まあ、嫌いな人はあんまりいないと思うけど、そんなに注目していない人が多いのではないでしょうか。
だってまあ、どの狛犬もだいたい一緒だしね…

そんなことありません!!(怒)


世の中には多種多様な狛犬がいます。
びっくりするような狛犬もいますし、一見普通の狛犬もよく観察すると個性があります。

この記事では私が出会った特徴的な狛犬を紹介します。
少しでも狛犬の魅力が伝われば嬉しいです。

ふつうの狛犬

変わった狛犬の前に、一番よくあるタイプを見てみましょう。

あーよく見るね

狛犬界隈(?)では、「昭和」「岡崎型」などと呼ばれています。
愛知県岡崎市発祥で昭和期に量産されて全国の神社に設置されたことから、このように呼ばれています。
非常に洗練された良いデザインなのですが、たくさんあって見飽きてしまうので、あまりありがたがられていません。

それでは、次から変わり種を見ていきましょう。

陶器の狛犬

つやっつやだね

これは備前焼の狛犬です。
石と違って表面がツヤツヤで、毛並みの良い犬のようですね。

つかまってるね…

こちらは檻に入れられてしまっています。
陶器だから割れないように保護されているのでしょうけど、なんかかわいそうですね。

さて、続いて

!?

!?

なんですか、これは…

だれ…

左側はこんな顔。
何と言っていいかわかりませんが、やばい見た目をしています。
こちらは信楽焼でできています。


陶器は曲面の表現が豊かなのが特徴ですね。
滑らかで優雅な肉付きや、うねうねと曲がりくねった毛並みなど、土の造形ならではの味わいがあります。

青銅の狛犬

銅像っぽい

金属の狛犬もわりと珍しいです。
由緒ある有名な神社にはあることがありますが、そこらへんの神社で金属製の狛犬を見かけることはほとんどありません。

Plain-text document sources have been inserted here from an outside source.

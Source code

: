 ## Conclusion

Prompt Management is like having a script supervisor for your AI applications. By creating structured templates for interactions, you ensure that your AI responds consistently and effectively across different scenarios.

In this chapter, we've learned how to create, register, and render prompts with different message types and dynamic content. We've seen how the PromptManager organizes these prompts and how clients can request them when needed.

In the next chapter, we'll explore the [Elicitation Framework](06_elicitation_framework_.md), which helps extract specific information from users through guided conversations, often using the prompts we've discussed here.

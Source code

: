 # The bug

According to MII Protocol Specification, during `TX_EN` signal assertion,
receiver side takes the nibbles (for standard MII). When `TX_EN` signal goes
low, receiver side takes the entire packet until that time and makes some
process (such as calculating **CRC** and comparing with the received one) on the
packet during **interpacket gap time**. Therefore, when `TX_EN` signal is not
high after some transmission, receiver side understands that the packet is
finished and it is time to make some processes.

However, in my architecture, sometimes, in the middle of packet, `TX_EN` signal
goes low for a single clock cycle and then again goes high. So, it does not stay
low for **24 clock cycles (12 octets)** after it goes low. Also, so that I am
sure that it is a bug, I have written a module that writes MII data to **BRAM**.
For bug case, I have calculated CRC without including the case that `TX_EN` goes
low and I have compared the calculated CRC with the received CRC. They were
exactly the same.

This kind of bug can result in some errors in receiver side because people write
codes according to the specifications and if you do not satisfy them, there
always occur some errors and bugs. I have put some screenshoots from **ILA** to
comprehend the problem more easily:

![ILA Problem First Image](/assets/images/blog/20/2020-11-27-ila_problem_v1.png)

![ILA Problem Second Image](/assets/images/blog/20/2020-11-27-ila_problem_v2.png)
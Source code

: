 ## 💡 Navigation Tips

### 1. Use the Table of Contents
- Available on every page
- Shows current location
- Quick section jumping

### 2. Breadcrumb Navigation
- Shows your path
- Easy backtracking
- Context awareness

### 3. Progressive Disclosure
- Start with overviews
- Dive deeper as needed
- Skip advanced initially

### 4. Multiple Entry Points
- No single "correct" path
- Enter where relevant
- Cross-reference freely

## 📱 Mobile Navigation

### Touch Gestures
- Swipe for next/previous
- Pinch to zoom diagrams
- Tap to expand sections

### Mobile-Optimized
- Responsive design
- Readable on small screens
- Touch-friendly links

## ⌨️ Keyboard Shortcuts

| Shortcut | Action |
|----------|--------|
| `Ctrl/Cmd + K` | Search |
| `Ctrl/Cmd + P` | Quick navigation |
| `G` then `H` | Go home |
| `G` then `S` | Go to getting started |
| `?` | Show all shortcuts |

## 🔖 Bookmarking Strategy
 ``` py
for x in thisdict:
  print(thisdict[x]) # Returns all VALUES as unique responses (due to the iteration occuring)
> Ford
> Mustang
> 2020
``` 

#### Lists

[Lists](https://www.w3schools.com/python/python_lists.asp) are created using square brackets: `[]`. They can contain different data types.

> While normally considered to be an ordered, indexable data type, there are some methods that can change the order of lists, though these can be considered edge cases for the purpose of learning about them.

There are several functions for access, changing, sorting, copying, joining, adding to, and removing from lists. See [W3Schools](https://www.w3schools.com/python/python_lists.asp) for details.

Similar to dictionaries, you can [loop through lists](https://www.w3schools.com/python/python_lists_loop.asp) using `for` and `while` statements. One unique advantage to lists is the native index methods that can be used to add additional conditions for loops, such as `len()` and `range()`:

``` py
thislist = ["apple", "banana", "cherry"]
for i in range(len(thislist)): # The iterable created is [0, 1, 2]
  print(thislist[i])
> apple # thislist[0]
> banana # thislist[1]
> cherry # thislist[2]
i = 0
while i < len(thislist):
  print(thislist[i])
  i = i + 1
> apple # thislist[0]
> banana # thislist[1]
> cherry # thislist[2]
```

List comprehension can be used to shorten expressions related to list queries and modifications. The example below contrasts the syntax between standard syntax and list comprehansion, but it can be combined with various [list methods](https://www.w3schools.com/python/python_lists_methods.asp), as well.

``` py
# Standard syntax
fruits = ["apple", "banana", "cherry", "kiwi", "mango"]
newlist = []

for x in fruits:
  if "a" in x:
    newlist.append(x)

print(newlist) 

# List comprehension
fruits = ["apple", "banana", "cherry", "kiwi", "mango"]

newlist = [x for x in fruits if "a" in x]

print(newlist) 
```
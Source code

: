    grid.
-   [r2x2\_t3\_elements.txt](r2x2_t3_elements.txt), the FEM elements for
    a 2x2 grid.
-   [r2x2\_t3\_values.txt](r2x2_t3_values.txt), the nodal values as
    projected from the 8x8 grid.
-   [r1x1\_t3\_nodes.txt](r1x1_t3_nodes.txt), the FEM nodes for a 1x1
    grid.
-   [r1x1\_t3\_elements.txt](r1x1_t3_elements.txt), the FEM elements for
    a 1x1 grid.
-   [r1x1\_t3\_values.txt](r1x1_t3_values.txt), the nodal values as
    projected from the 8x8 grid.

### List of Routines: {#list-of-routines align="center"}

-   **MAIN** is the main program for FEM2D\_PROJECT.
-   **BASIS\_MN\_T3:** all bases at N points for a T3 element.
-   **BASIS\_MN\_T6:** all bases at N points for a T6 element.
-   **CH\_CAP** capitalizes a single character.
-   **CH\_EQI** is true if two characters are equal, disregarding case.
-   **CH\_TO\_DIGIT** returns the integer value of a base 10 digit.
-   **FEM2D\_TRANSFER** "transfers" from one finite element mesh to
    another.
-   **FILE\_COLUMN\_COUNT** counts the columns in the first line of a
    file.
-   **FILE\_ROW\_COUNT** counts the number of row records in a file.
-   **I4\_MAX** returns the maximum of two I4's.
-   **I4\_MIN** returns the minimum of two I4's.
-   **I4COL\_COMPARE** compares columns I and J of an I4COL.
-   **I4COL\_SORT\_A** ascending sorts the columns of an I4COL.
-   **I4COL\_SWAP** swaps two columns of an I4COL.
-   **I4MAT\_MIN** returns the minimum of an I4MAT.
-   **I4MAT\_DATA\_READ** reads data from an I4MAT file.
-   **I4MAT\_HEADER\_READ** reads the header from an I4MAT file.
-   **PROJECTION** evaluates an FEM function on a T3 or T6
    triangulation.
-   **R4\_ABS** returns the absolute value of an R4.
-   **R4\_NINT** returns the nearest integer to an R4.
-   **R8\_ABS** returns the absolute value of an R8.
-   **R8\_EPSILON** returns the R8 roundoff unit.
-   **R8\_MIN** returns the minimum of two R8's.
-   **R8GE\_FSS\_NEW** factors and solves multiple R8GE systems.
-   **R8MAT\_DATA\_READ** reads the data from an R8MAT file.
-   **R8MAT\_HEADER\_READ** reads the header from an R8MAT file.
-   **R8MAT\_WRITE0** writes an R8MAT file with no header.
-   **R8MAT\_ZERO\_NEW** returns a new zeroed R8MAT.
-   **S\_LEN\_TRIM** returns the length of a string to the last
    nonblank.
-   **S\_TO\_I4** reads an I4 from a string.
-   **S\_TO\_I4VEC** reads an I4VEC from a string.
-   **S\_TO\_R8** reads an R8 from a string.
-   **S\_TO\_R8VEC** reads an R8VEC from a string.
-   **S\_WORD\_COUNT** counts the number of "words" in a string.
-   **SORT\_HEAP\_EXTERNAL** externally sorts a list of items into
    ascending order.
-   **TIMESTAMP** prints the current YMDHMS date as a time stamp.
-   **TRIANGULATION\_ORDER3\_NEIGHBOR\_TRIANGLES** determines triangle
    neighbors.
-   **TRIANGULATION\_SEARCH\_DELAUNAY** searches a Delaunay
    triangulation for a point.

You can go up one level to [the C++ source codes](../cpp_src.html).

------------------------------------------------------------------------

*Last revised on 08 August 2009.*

勝手な推測ですが、かつては金属製の狛犬は今よりも多くあったけれど、昭和のある時期になくなってしまった、もしくは石の狛犬に置き換えられたのではないかと思っています。

なぜ金属製の狛犬が減ってしまったのか…その理由はのちほど。

左右の狛犬

清水寺の狛犬と観光客

これは、清水寺の狛犬です。
どこが普通と違うかわかるでしょうか?
よく見ると、左右両方の狛犬が口を開けています。

普通、狛犬は向かって右が口を開け、左が口を閉じた、"阿吽"になっていますよね。
この清水寺の狛犬は左右とも口を開いた"阿阿"なのです。

狛犬の原型は、中国の獅子像と言われています。
中国の獅子は、左右とも口を開けた"阿阿"型で、左右対称の姿をしています。
これが日本に伝来して、どういう経緯か、左右非対称の"阿吽"に変化したようです。

ちなみに、狛犬狛犬と言っていますが、実は左側の口を閉じている方が狛犬で、右の口を開けているのは狛犬ではなく、獅子です。
よく見ると左の狛犬には角が生えていて、右の獅子には角がありません。
と言っても、すべての神社の狛犬が正確にそうなっているわけではなく、両方角がなかったり割と曖昧です。
今度、近所の神社に狛犬がいたら左右を見比べてみてください。

おまけで、私が上海で見つけた獅子像を貼っておきます。
中国の獅子も愛嬌があって良いですね。

中国の獅子
獅子と中国のおばちゃん


強そうな狛犬

っょぃ

見るからに強そうな狛犬です。
私は、この手の狛犬を見ると、「昭和12年頃に出来たものかな?」と予想します。

台座の裏を覗くと…

昭和14年にできたらしい

この時期に何があったかと言うと、戦争です。
昭和12年から日中戦争、昭和14年から第二次世界大戦が始まります。
この狛犬は、その戦禍の最中に作られたものです。
国民の士気を高め、神の力で国を護る目的で奉納されたのでしょう。大きめの神社や護国神社にはこの時期に作られた狛犬がいることがあります。
この時期に作られた狛犬は、非常に険しい顔つきをしているので、見ればすぐにそれと分かります。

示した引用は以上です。